- Source texts of formatted documents:
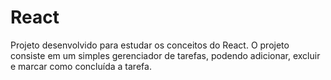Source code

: # React
Projeto desenvolvido para estudar os conceitos do React.
O projeto consiste em um simples gerenciador de tarefas, podendo adicionar, excluir e marcar como concluída a tarefa.
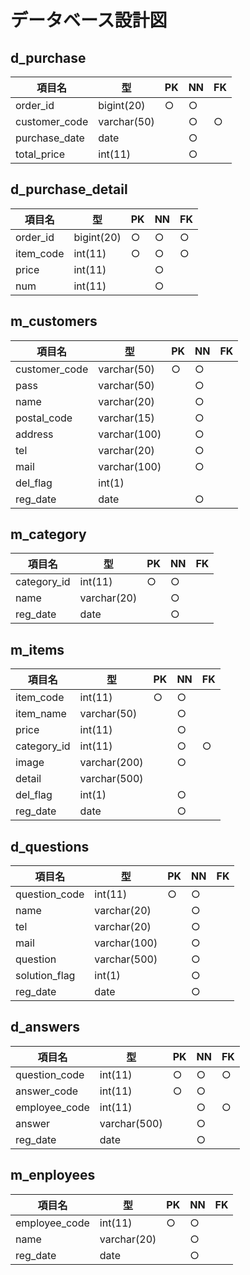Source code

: # データベース設計図

## d_purchase

|項目名|型|PK|NN|FK|
|-----|--|--|--|--|
|order_id|bigint(20)|○|○||
|customer_code|varchar(50)||○|○|
|purchase_date|date||○||
|total_price|int(11)||○||

## d_purchase_detail

|項目名|型|PK|NN|FK|
|-----|--|--|--|--|
|order_id|bigint(20) |○|○|○|
|item_code|int(11)|○|○|○|
|price|int(11)||○||
|num|int(11)||○||

## m_customers

|項目名|型|PK|NN|FK|
|-----|--|--|--|--|
|customer_code|varchar(50)|○|○||
|pass|varchar(50)||○||
|name|varchar(20)||○||
|postal_code|varchar(15)||○|| 
|address|varchar(100)||○||
|tel|varchar(20)||○||
|mail|varchar(100)||○||
|del_flag|int(1)||||
|reg_date|date||○||

## m_category

|項目名|型|PK|NN|FK|
|-----|--|--|--|--|
|category_id|int(11)|○|○||
|name|varchar(20)||○||
|reg_date|date||○||

## m_items

|項目名|型|PK|NN|FK|
|-----|--|--|--|--|
|item_code|int(11)|○|○||
|item_name|varchar(50)||○||
|price|int(11)||○||
|category_id|int(11)||○|○|
|image|varchar(200)||○||
|detail|varchar(500)||||
|del_flag|int(1)||○||
|reg_date|date||○||

## d_questions
|項目名|型|PK|NN|FK|
|-----|--|--|--|--|
|question_code|int(11)|○|○||
|name|varchar(20)||○||
|tel|varchar(20)||○||
|mail|varchar(100)||○||
|question|varchar(500)||○||
|solution_flag|int(1)||○||
|reg_date|date||○||

## d_answers
|項目名|型|PK|NN|FK|
|-----|--|--|--|--|
|question_code|int(11)|○|○|○|
|answer_code|int(11)|○|○||
|employee_code|int(11)||○|○|
|answer|varchar(500)||○||
|reg_date|date||○||

## m_enployees
|項目名|型|PK|NN|FK|
|-----|--|--|--|--|
|employee_code|int(11)|○|○||
|name|varchar(20)||○||
|reg_date|date||○||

- Task brief: Once the pictures are set aside, give every line above again without alteration.

- Task answer:
Source code

: # React
Projeto desenvolvido para estudar os conceitos do React.
O projeto consiste em um simples gerenciador de tarefas, podendo adicionar, excluir e marcar como concluída a tarefa.
Source code

: # データベース設計図

## d_purchase

|項目名|型|PK|NN|FK|
|-----|--|--|--|--|
|order_id|bigint(20)|○|○||
|customer_code|varchar(50)||○|○|
|purchase_date|date||○||
|total_price|int(11)||○||

## d_purchase_detail

|項目名|型|PK|NN|FK|
|-----|--|--|--|--|
|order_id|bigint(20) |○|○|○|
|item_code|int(11)|○|○|○|
|price|int(11)||○||
|num|int(11)||○||

## m_customers

|項目名|型|PK|NN|FK|
|-----|--|--|--|--|
|customer_code|varchar(50)|○|○||
|pass|varchar(50)||○||
|name|varchar(20)||○||
|postal_code|varchar(15)||○|| 
|address|varchar(100)||○||
|tel|varchar(20)||○||
|mail|varchar(100)||○||
|del_flag|int(1)||||
|reg_date|date||○||

## m_category

|項目名|型|PK|NN|FK|
|-----|--|--|--|--|
|category_id|int(11)|○|○||
|name|varchar(20)||○||
|reg_date|date||○||

## m_items

|項目名|型|PK|NN|FK|
|-----|--|--|--|--|
|item_code|int(11)|○|○||
|item_name|varchar(50)||○||
|price|int(11)||○||
|category_id|int(11)||○|○|
|image|varchar(200)||○||
|detail|varchar(500)||||
|del_flag|int(1)||○||
|reg_date|date||○||

## d_questions
|項目名|型|PK|NN|FK|
|-----|--|--|--|--|
|question_code|int(11)|○|○||
|name|varchar(20)||○||
|tel|varchar(20)||○||
|mail|varchar(100)||○||
|question|varchar(500)||○||
|solution_flag|int(1)||○||
|reg_date|date||○||

## d_answers
|項目名|型|PK|NN|FK|
|-----|--|--|--|--|
|question_code|int(11)|○|○|○|
|answer_code|int(11)|○|○||
|employee_code|int(11)||○|○|
|answer|varchar(500)||○||
|reg_date|date||○||

## m_enployees
|項目名|型|PK|NN|FK|
|-----|--|--|--|--|
|employee_code|int(11)|○|○||
|name|varchar(20)||○||
|reg_date|date||○||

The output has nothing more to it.